Disclaimer – I received an e-arc in exchange for an honest review
“We are born in the shadow of fading memories and fallen dreams, living our days within the decaying bones of an age long gone.”
When the Engineer, Actaeon, arrives at Pyramid in the heart of Redemption, nothing goes according to plan. Mysterious raiders pursue him relentlessly across the shattered remains of the ancient metropolis, and the leaders of his homeland pay no heed to his ambitious ideas. Meanwhile, deep beneath Pyramid, a deadly creature stirs. And, when Actaeon meets a skilled young Knight Arbiter with brilliant blue eyes, he starts down a path he could never have imagined.
The vast, fallen city of the Ancients is home to a new people who face the constant struggle to find resources needed to survive in the dangerous ruins. For the Engineer, however, Redemption is a treasure trove of technology, opportunity, and answers. But his unique skills make him a target for those who would use his talents to achieve their own dreams of power and control.
In his endless quest for the truth, will Actaeon discover the fallen city’s greatest secrets? Or will he share the same fate as the Ancients of whom nothing remains but a whisper?
One thing is certain: in Redemption, everything comes with a cost.
For me, the standout aspect of The Engineer has to be its worldbuilding. I’ve sometimes found that to be a somewhat weaker aspect in books inspired by or based on RPG’s, but that is certainly not the case here, as Handshaw has done a fantastic job of taking that original world and the elements of an RPG and transforming it into something more. There was a breadth and depth to the worldbuilding, with many different elements, which meant that it was far more than just a backdrop to the action. I particularly enjoyed the fact that there was some mystery to both the current setting and its history. I always appreciate when we’re given the sense that the world has grown and changed and been shaped over time rather than having us just dropped into the present. This was a world that I wanted to spend more and more time in as the book continued, and that is the kind of worldbuilding that I love.
The characterisation was solid, each character having their own voice and motivations, and they brought a real humanity to the story. I would also love to read more with these characters, especially with some of the secondary characters. While I did find some of the character moments, especially those revolving around the romance a little slower than the rest of the book, they were integral to the book and dealt with in a believable, well-balanced manner that fitted the setting and plot. It was even better knowing that this entire book is based on how the author and his wife met and fell and love. Going into the story knowing this added a whole other dimension to the story, and Handshaw balanced that with action needed for a fantasy. I also like how the author’s own real-life knowledge and experience was infused into the character of Actaeon, and it was fascinating to read a story with an Engineer as the main character, especially with that added dimension of technical knowledge.
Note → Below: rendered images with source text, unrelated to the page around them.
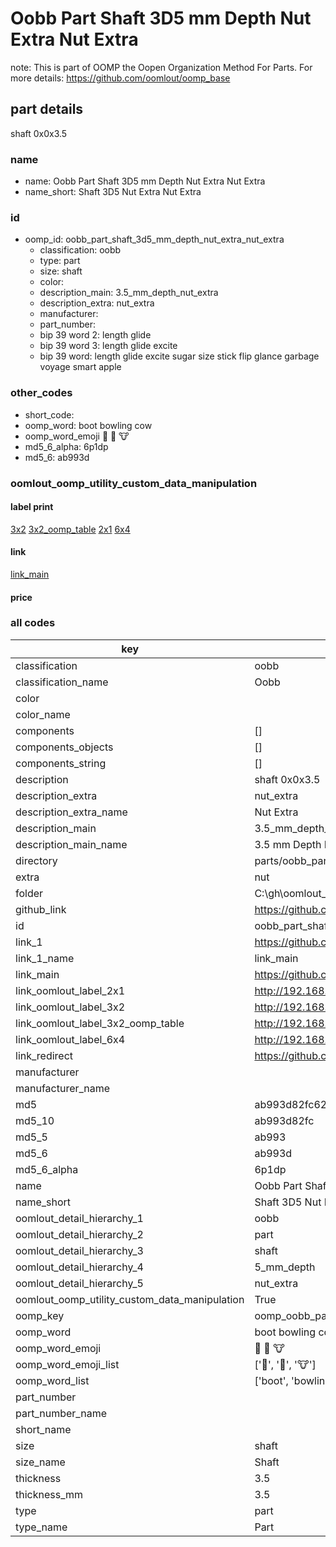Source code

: # Oobb Part Shaft 3D5 mm Depth Nut Extra Nut Extra  

note: This is part of OOMP the Oopen Organization Method For Parts. For more details: https://github.com/oomlout/oomp_base

##  part details
  



shaft 0x0x3.5



### name
* name: Oobb Part Shaft 3D5 mm Depth Nut Extra Nut Extra
* name_short: Shaft 3D5 Nut Extra Nut Extra
### id
* oomp_id: oobb_part_shaft_3d5_mm_depth_nut_extra_nut_extra
  * classification: oobb
  * type: part
  * size: shaft
  * color: 
  * description_main: 3.5_mm_depth_nut_extra
  * description_extra: nut_extra
  * manufacturer: 
  * part_number: 
  * bip 39 word 2: length glide
  * bip 39 word 3: length glide excite
  * bip 39 word: length glide excite sugar size stick flip glance garbage voyage smart apple

### other_codes
* short_code: 
* oomp_word: boot bowling cow
* oomp_word_emoji :boot: :bowling: :cow:
* md5_6_alpha: 6p1dp
* md5_6: ab993d






### oomlout_oomp_utility_custom_data_manipulation
#### label print
[3x2](http://192.168.1.245:1112/?label=oomp%206p1dp)
[3x2_oomp_table](http://192.168.1.108:1112/?label=oomp%206p1dp)
[2x1](http://192.168.1.242:1112/?label=oomp%206p1dp)
[6x4](http://192.168.1.55:1112/?label=oomp%206p1dp)    

#### link

[link_main](https://github.com/oomlout/oomlout_oobb_version_4_generated_parts/tree/main/navigation_oomp/oobb/part/shaft/3.5_mm_depth_nut_extra/nut_extra/part)                              

#### price







### all codes 
| key | value |  
| --- | --- |  
| classification | oobb |  
| classification_name | Oobb |  
| color |  |  
| color_name |  |  
| components | [] |  
| components_objects | [] |  
| components_string | [] |  
| description | shaft 0x0x3.5 |  
| description_extra | nut_extra |  
| description_extra_name | Nut Extra |  
| description_main | 3.5_mm_depth_nut_extra |  
| description_main_name | 3.5 mm Depth Nut Extra |  
| directory | parts/oobb_part_shaft_3d5_mm_depth_nut_extra_nut_extra |  
| extra | nut |  
| folder | C:\gh\oomlout_oobb_version_4_generated_parts\parts\oobb_part_shaft_3d5_mm_depth_nut_extra_nut_extra |  
| github_link | https://github.com/oomlout/oomlout_oomp_part_src/tree/main/parts/oobb_part_shaft_3d5_mm_depth_nut_extra_nut_extra |  
| id | oobb_part_shaft_3d5_mm_depth_nut_extra_nut_extra |  
| link_1 | https://github.com/oomlout/oomlout_oobb_version_4_generated_parts/tree/main/navigation_oomp/oobb/part/shaft/3.5_mm_depth_nut_extra/nut_extra/part |  
| link_1_name | link_main |  
| link_main | https://github.com/oomlout/oomlout_oobb_version_4_generated_parts/tree/main/navigation_oomp/oobb/part/shaft/3.5_mm_depth_nut_extra/nut_extra/part |  
| link_oomlout_label_2x1 | http://192.168.1.242:1112/?label=oomp%206p1dp |  
| link_oomlout_label_3x2 | http://192.168.1.245:1112/?label=oomp%206p1dp |  
| link_oomlout_label_3x2_oomp_table | http://192.168.1.108:1112/?label=oomp%206p1dp |  
| link_oomlout_label_6x4 | http://192.168.1.55:1112/?label=oomp%206p1dp |  
| link_redirect | https://github.com/oomlout/oomlout_oobb_version_4_generated_parts/tree/main/parts/oobb_shaft_3d5_ex_nut |  
| manufacturer |  |  
| manufacturer_name |  |  
| md5 | ab993d82fc62ab2356e4fd8c9d98c400 |  
| md5_10 | ab993d82fc |  
| md5_5 | ab993 |  
| md5_6 | ab993d |  
| md5_6_alpha | 6p1dp |  
| name | Oobb Part Shaft 3D5 mm Depth Nut Extra Nut Extra |  
| name_short | Shaft 3D5 Nut Extra Nut Extra |  
| oomlout_detail_hierarchy_1 | oobb |  
| oomlout_detail_hierarchy_2 | part |  
| oomlout_detail_hierarchy_3 | shaft |  
| oomlout_detail_hierarchy_4 | 5_mm_depth |  
| oomlout_detail_hierarchy_5 | nut_extra |  
| oomlout_oomp_utility_custom_data_manipulation | True |  
| oomp_key | oomp_oobb_part_shaft_3d5_mm_depth_nut_extra_nut_extra |  
| oomp_word | boot bowling cow |  
| oomp_word_emoji | :boot: :bowling: :cow: |  
| oomp_word_emoji_list | [':boot:', ':bowling:', ':cow:'] |  
| oomp_word_list | ['boot', 'bowling', 'cow'] |  
| part_number |  |  
| part_number_name |  |  
| short_name |  |  
| size | shaft |  
| size_name | Shaft |  
| thickness | 3.5 |  
| thickness_mm | 3.5 |  
| type | part |  
| type_name | Part |  
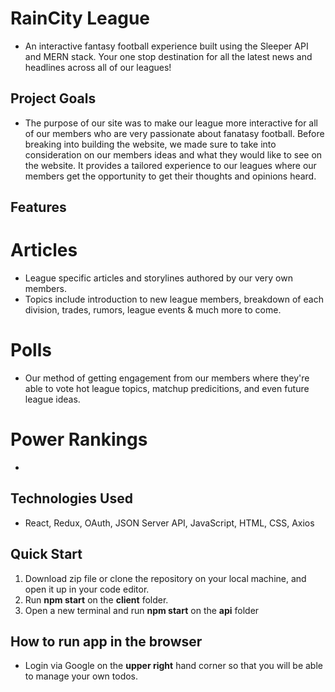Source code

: # RainCity League

- An interactive fantasy football experience built using the Sleeper API and MERN stack. Your one stop destination for all the latest news and headlines across all of our leagues!

## Project Goals

- The purpose of our site was to make our league more interactive for all of our members who are very passionate about fanatasy football. Before breaking into building the website, we made sure to take into consideration on our members ideas and what they would like to see on the website. It provides a tailored experience to our leagues where our members get the opportunity to get their thoughts and opinions heard. 

## Features 

# Articles 
- League specific articles and storylines authored by our very own members. 
- Topics include introduction to new league members, breakdown of each division, trades, rumors, league events & much more to come.

# Polls
- Our method of getting engagement from our members where they're able to vote hot league topics, matchup predicitions, and even future league ideas.  

# Power Rankings
- 

## Technologies Used

- React, Redux, OAuth, JSON Server API, JavaScript, HTML, CSS, Axios

## Quick Start

1. Download zip file or clone the repository on your local machine, and open it up in your code editor.
3. Run **npm start** on the **client** folder.
4. Open a new terminal and run **npm start** on the **api** folder


## How to run app in the browser
- Login via Google on the **upper right** hand corner so that you will be able to manage your own todos.
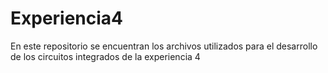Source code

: # Experiencia4

En este repositorio se encuentran los archivos utilizados para el desarrollo de los circuitos integrados de la experiencia 4
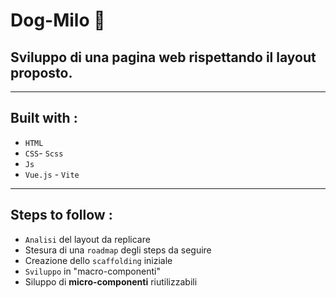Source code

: # Dog-Milo :dog:

Sviluppo di una pagina web rispettando il layout proposto.
---
---
## Built with :
- `HTML`
- `CSS`- `Scss`  
- `Js` 
- `Vue.js` - `Vite`
---
## Steps to follow :
- `Analisi` del layout da replicare
-  Stesura di una `roadmap` degli steps da seguire
-  Creazione dello `scaffolding` iniziale
- `Sviluppo` in "macro-componenti"
- Siluppo di **micro-componenti** riutilizzabili
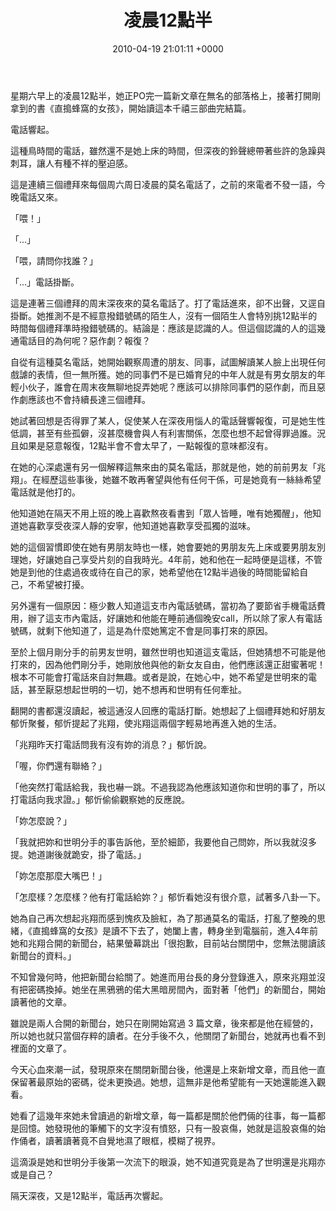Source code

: ﻿---
layout: post
title: 凌晨12點半
date: 2010-04-19 21:01:11 +0000
category: 謅
tags: []
---


星期六早上的凌晨12點半，她正PO完一篇新文章在無名的部落格上，接著打開剛拿到的書《直搗蜂窩的女孩》，開始讀這本千禧三部曲完結篇。

電話響起。

這種鳥時間的電話，雖然還不是她上床的時間，但深夜的鈴聲總帶著些許的急躁與刺耳，讓人有種不祥的壓迫感。

<!--more-->

這是連續三個禮拜來每個周六周日凌晨的莫名電話了，之前的來電者不發一語，今晚電話又來。

「喂！」

「...」

「喂，請問你找誰？」

「...」電話掛斷。

這是連著三個禮拜的周末深夜來的莫名電話了。打了電話進來，卻不出聲，又逕自掛斷。她推測不是不經意撥錯號碼的陌生人，沒有一個陌生人會特別挑12點半的時間每個禮拜準時撥錯號碼的。結論是：應該是認識的人。但這個認識的人的這幾通電話目的為何呢？惡作劇？報復？

自從有這種莫名電話，她開始觀察周遭的朋友、同事，試圖解讀某人臉上出現任何戲謔的表情，但一無所獲。她的同事們不是已婚育兒的中年人就是有男女朋友的年輕小伙子，誰會在周末夜無聊地捉弄她呢？應該可以排除同事們的惡作劇，而且惡作劇應該也不會持續長達三個禮拜。

她試著回想是否得罪了某人，促使某人在深夜用惱人的電話聲響報復，可是她生性低調，甚至有些孤僻，沒甚麼機會與人有利害關係，怎麼也想不起曾得罪過誰。況且如果是惡意報復，12點半會不會太早了，一點報復的意味都沒有。

在她的心深處還有另一個解釋這無來由的莫名電話，那就是他，她的前前男友「兆翔」。在經歷這些事後，她雖不敢再奢望與他有任何干係，可是她竟有一絲絲希望電話就是他打的。

他知道她在隔天不用上班的晚上喜歡熬夜看書到「眾人皆睡，唯有她獨醒」，他知道她喜歡享受夜深人靜的安寧，他知道她喜歡享受孤獨的滋味。

她的這個習慣即使在她有男朋友時也一樣，她會要她的男朋友先上床或要男朋友別理她，好讓她自己享受片刻的自我時光。4年前，她和他在一起時便是這樣，不管她是到他的住處過夜或待在自己的家，她希望他在12點半過後的時間能留給自己，不希望被打擾。

另外還有一個原因：極少數人知道這支市內電話號碼，當初為了要節省手機電話費用，辦了這支市內電話，好讓她和他能在睡前通個晚安call，所以除了家人有電話號碼，就剩下他知道了，這是為什麼她篤定不會是同事打來的原因。

至於上個月剛分手的前男友世明，雖然世明也知道這支電話，但她猜想不可能是他打來的，因為他們剛分手，她剛放他與他的新女友自由，他們應該還正甜蜜著呢！根本不可能會打電話來自討無趣。或者是說，在她心中，她不希望是世明來的電話，甚至厭惡想起世明的一切，她不想再和世明有任何牽扯。


翻開的書都還沒讀起，被這通沒人回應的電話打斷。她想起了上個禮拜她和好朋友郁忻聚餐，郁忻提起了兆翔，使兆翔這兩個字輕易地再進入她的生活。

「兆翔昨天打電話問我有沒有妳的消息？」郁忻說。

「喔，你們還有聯絡？」

「他突然打電話給我，我也嚇一跳。不過我認為他應該知道你和世明的事了，所以打電話向我求證。」郁忻偷偷觀察她的反應說。

「妳怎麼說？」

「我就把妳和世明分手的事告訴他，至於細節，我要他自己問妳，所以我就沒多提。她道謝後就跪安，掛了電話。」

「妳怎麼那麼大嘴巴！」

「怎麼樣？怎麼樣？他有打電話給妳？」郁忻看她沒有很介意，試著多八卦一下。

她為自己再次想起兆翔而感到愧疚及臉紅，為了那通莫名的電話，打亂了整晚的思緒，《直搗蜂窩的女孩》是讀不下去了，她闔上書，轉身坐到電腦前，進入4年前她和兆翔合開的新聞台，結果螢幕跳出「很抱歉，目前站台關閉中，您無法閱讀該新聞台的資料。」

不知曾幾何時，他把新聞台給關了。她進而用台長的身分登錄進入，原來兆翔並沒有把密碼換掉。她坐在黑鴉鴉的偌大黑暗房間內，面對著「他們」的新聞台，開始讀著他的文章。

雖說是兩人合開的新聞台，她只在剛開始寫過 3 篇文章，後來都是他在經營的，所以她也就只當個存粹的讀者。在分手後不久，他關閉了新聞台，她就再也看不到裡面的文章了。

今天心血來潮一試，發現原來在關閉新聞台後，他還是上來新增文章，而且他一直保留著最原始的密碼，從未更換過。她想，這無非是他希望能有一天她還能進入觀看。

她看了這幾年來她未曾讀過的新增文章，每一篇都是關於他們倆的往事，每一篇都是回憶。她發現他的筆觸下的文字沒有憤怒，只有一股哀傷，她就是這股哀傷的始作俑者，讀著讀著竟不自覺地濕了眼框，模糊了視界。

這滴淚是她和世明分手後第一次流下的眼淚，她不知道究竟是為了世明還是兆翔亦或是自己？

隔天深夜，又是12點半，電話再次響起。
The story was just as well-developed as the characters and worldbuilding and brought the other two dimensions together into a well-polished book that pulls you in from start to finish, balancing action with character development. It was an engaging read that still managed to catch me by surprise as I hadn’t seen the conclusion coming, and yet was satisfied by, although I certainly hope to read more in this world. I think my only gripe was the dialogue felt a little stilted in places, but compared to everything else that was a very minor complaint, and certainly didn’t affect the flow of the story.
The Engineer was a fun, engaging read that delivered across the board. It was definitely a standout for the year with its worldbuilding, and if you’re someone who wants to sink into a fantasy world and lose yourself in it, then I can’t recommend this one strongly enough.
The Engineer – Darran M. Handshaw – **** (4/5 Stars)
If you’ve read it, or read it in the future, please feel free to shout at me about this fantastic book.